Abstract

Aiming at the weak robustness and low segmentation accuracy of traditional basketball scene segmentation methods, this study proposed an improved basketball scene semantic segmentation model based on DeepLabv3+ for the purpose of basketball scene segmentation and accurate positioning of players. In this model, a relatively complex decoder is designed based on the DeepLabv3+ network. Multiple feature fusion is used to restore the semantic information of the image, and the convolutional block attention mechanism is introduced to optimize the channel weight and position information, reduce the computational complexity of the model, and improve the edge sensitivity. Experimental results show that the proposed model is 21.8% better than FCN’s full convolution model and 1.9% better than DeepLabv3+. At the speed of segmentation, it can process 6 pictures per second, greatly improving the accuracy of semantic segmentation for basketball scenes.

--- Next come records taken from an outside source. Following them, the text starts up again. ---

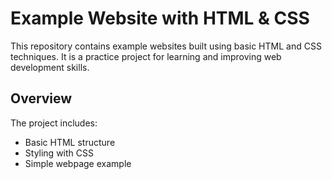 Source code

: # Example Website with HTML & CSS

This repository contains example websites built using basic HTML and CSS techniques. It is a practice project for learning and improving web development skills.

## Overview

The project includes:
- Basic HTML structure
- Styling with CSS
- Simple webpage example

In the future, real-time detection of sports such as basketball using computer vision methods will become more and more important.

1. Introduction

In recent years, basketball has become popular both at home and abroad. However, players in professional leagues fight fiercely, so it is hard to avoid missing or misjudging [1]. Fair refereeing is very important to the basketball game. The refereeing decisions often decide the trend of the game. Therefore, how to improve the situation has become a big problem. In CBA, there are frontcourt referees, backcourt referees, and video replay. Although the video replay is very clear, if every shot is judged by replay, the game will become extremely complicated and time-consuming, without timeliness [2]. Therefore, it is necessary to study the behavior identification of athletes. At present, the identification method of athlete attributes still studies the existence of attributes without obtaining the position information of the attributes of man and the ball. Obtaining the position of the player and the ball, that is, accurate positioning, is the premise of attribute judgment, which is very meaningful for semantic segmentation of basketball scenes [3].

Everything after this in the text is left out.